Methodology: How We Read the Bible – Melitio of Sardis

This is the 5Th   blog in this series which began with Reading the Bible: Hermeneutics & Typology.  The previous blog is  Methodology: How we read the Bible (B).

We get a sense of the Patristic reading of the Old Testament as Typology   in the writings of St. Melitio Bishop of Sardis (d. ca 180 AD).  St. Melitio sees the Old Testament (OT) as a sketch or model of what was to come – Christ is the reality which the Jewish scriptures sketch for us to recognize the reality when God fulfills His plan.  The sketch is an imperfect image, but is helpful for us to know what is coming.  When the reality which the sketch portrayed finally exists, the reality is valued while the role of the sketch is diminished since it no longer is needed to help prepare us for the reality.

“At the same time Melito… suggests that the words and events of the OT are, in effect, a rough draft, a sketch, for something that would appear later in its realized form, ‘taller, stronger, beautiful.’  He echoes Ecclesiastes: ‘To each belongs its proper season: a proper time for the model [typos], a proper time for the material [yle], a proper time for the reality [aletheia]. … Later he adds:

The people [o laos] was a model by way of preliminary sketch, and the law was the writing of a parable; the gospel is the recounting and fulfillment of the law, and the church is the repository of the reality.

The model then was precious before the reality, and the parable was marvelous before the interpretation; that is, the people was precious before the church arose, and the law was marvelous before the gospel was elucidated.

But when the church arose and the gospel took precedence, the typos was made void, conceding its power to the aletheia, and the law was fulfilled, conceding its power to the gospel.

The typos was abolished when the Lord was revealed, and today, things once precious have become worthless, since the precious things have been revealed.”  (Peter Bouteneff, BEGINNINGS: ANCIENT CHRISTIAN READINGS OF THE BIBLICAL NARRATIVES, pp 65-66)

In St.

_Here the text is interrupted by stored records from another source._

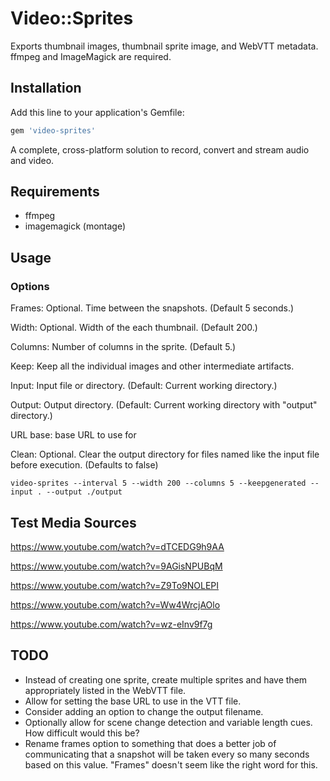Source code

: # Video::Sprites

Exports thumbnail images, thumbnail sprite image, and WebVTT metadata. ffmpeg and ImageMagick are required.

## Installation

Add this line to your application's Gemfile:

```ruby
gem 'video-sprites'
```
A complete, cross-platform solution to record, convert and stream audio and video.


## Requirements

- ffmpeg
- imagemagick (montage)

## Usage

### Options

Frames: Optional. Time between the snapshots. (Default 5 seconds.)

Width:  Optional. Width of the each thumbnail. (Default 200.)

Columns: Number of columns in the sprite. (Default 5.)

Keep: Keep all the individual images and other intermediate artifacts.

Input: Input file or directory. (Default: Current working directory.)

Output: Output directory. (Default: Current working directory with "output" directory.)

URL base: base URL to use for

Clean: Optional. Clear the output directory for files named like the input file before execution. (Defaults to false)

```shell
video-sprites --interval 5 --width 200 --columns 5 --keepgenerated --input . --output ./output
```

## Test Media Sources

https://www.youtube.com/watch?v=dTCEDG9h9AA

https://www.youtube.com/watch?v=9AGisNPUBqM

https://www.youtube.com/watch?v=Z9To9NOLEPI

https://www.youtube.com/watch?v=Ww4WrcjAOlo

https://www.youtube.com/watch?v=wz-eInv9f7g

## TODO

- Instead of creating one sprite, create multiple sprites and have them appropriately listed in the WebVTT file.
- Allow for setting the base URL to use in the VTT file.
- Consider adding an option to change the output filename.
- Optionally allow for scene change detection and variable length cues. How difficult would this be?
- Rename frames option to something that does a better job of communicating that a snapshot will be taken every so many seconds based on this value. "Frames" doesn't seem like the right word for this.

Melitios’ own words:

“This what occurs in the case of a first draft; It is not a finished work but exists so that, through the model, that which is to be can be seen. Therefore a preliminary sketch is made of what is to be, from wax or from clay or from wood, so that what will come about, taller in height, and greater in strength, and more attractive in shape, and wealthier in workmanship, can be seen through the small and provisional sketch.

When the thing comes about of which the sketch was a type, that which was to be, of which the type bore the likeness, then the type is destroyed, it has become useless, it yields up the image to what is truly real.  What was once valuable becomes worthless, when what is of true value appears.

To each then is its own time: the type has its own time, the material has its own time, the reality has its own time. …

So then, just as with the provisional examples, so it is with eternal things; as it is with things on earth, so it is with the things in heaven.  For indeed the Lord’s salvation and his truth were prefigured in the people, and the decrees of the Gospel were proclaimed in advance by the law.”  (Meltio of Sardis,ca 190Ad, ON PASCHA, pp 46-47)

Next:  Methodology: How We Read the Bible – Theodore of Mopseustia

5 thoughts on “Methodology: How We Read the Bible – Melitio of Sardis

  1. Pingback: Methodology: How we read the Bible (B) | Fr. Ted's Blog

  2. Pingback: Methodology: How We Read the Bible – Theodore of Mopseustia | Fr. Ted's Blog

  3. Nicole

    What a helpful series Fr Ted. I have been away from blogs for awhile and now coming back to yours due to its constructive approach and content. Thx much.

  4. Genesis Sanchez

    But when the church arose and the gospel took precedence, the typos was made void, conceding its power to the aletheia, and the law was fulfilled, conceding its power to the gospel.

    Is St. Meletios saying the OT is useless or powerless? Doesn’t it still have a part in our moral practice and spiritual experience?

    1. Fr. Ted

      No, not useless or powerless, but its power and purpose was in pointing to the Messiah. So now the fulfillment has come, and so we no longer need to rely on the typos as we have the reality. He is not declaring the Old Testament null and void, but rather if you read it without Christ, you empty it of its power. The Old Testament must be read and interpreted through Christ.

      His notion would be that someone wishing to build a new home might be very excited when he first sees the architectural drawings or model. The plans and model and sketches are really exciting and essential. But once you have the real building constructed, the plans, sketches and model are no longer needed or admired as you have the reality.